(Dataset entries)
--*--
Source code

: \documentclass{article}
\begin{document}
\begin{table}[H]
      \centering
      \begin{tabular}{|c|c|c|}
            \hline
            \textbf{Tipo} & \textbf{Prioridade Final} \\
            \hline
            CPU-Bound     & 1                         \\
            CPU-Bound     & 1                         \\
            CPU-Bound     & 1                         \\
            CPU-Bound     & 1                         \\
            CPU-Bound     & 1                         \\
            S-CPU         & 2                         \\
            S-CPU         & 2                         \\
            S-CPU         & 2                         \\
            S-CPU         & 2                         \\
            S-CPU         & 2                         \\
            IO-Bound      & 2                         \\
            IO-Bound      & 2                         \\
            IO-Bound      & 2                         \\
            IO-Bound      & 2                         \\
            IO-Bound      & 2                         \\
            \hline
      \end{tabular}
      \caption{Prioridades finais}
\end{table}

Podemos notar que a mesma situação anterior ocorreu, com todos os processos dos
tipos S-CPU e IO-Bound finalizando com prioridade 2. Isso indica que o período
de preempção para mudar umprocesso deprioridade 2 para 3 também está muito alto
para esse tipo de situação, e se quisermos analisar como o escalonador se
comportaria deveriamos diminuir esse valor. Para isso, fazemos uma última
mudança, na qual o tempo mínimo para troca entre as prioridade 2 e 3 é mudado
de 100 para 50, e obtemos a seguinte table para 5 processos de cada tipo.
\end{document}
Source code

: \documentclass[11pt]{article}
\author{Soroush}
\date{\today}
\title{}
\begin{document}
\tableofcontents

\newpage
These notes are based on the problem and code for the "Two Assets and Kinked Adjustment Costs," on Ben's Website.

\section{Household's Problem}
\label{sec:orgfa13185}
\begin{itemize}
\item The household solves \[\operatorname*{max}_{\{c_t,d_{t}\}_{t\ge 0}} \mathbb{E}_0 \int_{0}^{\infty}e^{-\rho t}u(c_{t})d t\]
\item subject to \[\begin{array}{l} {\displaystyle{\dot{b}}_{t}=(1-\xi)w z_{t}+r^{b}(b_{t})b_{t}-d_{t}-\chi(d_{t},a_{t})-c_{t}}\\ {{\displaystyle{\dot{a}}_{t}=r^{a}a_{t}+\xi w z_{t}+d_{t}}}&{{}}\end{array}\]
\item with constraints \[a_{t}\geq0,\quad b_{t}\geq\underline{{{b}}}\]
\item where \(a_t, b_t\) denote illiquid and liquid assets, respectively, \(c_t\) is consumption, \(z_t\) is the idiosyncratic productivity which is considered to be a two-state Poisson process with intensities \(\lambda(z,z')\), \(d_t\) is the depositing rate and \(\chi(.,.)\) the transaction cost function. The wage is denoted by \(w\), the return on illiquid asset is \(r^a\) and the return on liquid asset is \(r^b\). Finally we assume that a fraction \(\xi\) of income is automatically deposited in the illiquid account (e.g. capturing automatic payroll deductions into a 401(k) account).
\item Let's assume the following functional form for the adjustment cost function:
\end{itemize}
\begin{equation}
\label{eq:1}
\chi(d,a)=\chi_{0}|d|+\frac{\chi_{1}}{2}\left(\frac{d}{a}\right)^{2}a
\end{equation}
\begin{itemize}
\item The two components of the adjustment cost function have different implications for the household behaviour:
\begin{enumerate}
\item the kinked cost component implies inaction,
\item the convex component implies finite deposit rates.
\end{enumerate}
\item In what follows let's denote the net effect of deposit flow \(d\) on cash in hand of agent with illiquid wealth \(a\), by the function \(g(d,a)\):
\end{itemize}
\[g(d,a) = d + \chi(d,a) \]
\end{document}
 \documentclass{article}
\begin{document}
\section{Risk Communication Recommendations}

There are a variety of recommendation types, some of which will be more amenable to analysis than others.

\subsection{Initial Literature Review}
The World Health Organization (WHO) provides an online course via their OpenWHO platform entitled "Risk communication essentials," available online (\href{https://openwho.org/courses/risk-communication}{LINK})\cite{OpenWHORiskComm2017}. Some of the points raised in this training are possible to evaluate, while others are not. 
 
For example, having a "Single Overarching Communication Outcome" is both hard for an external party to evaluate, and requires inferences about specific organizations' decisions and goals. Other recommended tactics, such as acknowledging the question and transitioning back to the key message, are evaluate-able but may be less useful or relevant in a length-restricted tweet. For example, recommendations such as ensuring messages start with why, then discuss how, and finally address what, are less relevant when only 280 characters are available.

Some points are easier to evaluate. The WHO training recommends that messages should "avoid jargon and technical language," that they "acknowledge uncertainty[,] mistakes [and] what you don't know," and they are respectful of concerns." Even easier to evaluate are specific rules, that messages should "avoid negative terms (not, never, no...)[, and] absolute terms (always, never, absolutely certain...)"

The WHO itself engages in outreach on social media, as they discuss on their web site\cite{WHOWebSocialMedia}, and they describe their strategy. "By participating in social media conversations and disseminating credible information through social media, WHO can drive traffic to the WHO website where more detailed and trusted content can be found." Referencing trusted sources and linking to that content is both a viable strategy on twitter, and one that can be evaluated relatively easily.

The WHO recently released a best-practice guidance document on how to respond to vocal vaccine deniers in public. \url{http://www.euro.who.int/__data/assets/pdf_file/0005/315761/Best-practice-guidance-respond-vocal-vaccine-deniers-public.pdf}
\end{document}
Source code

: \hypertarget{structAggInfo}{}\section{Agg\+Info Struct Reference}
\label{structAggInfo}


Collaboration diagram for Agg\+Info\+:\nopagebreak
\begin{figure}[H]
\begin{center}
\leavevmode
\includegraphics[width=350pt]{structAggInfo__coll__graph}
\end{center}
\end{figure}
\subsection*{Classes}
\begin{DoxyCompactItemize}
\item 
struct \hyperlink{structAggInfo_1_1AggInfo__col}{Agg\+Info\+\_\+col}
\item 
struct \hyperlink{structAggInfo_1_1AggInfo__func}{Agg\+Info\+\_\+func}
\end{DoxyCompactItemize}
--*--
** EXERCISE **
Work out how many lines of the data include the word "with". Then write only that number.

** TASK OUTPUT **
4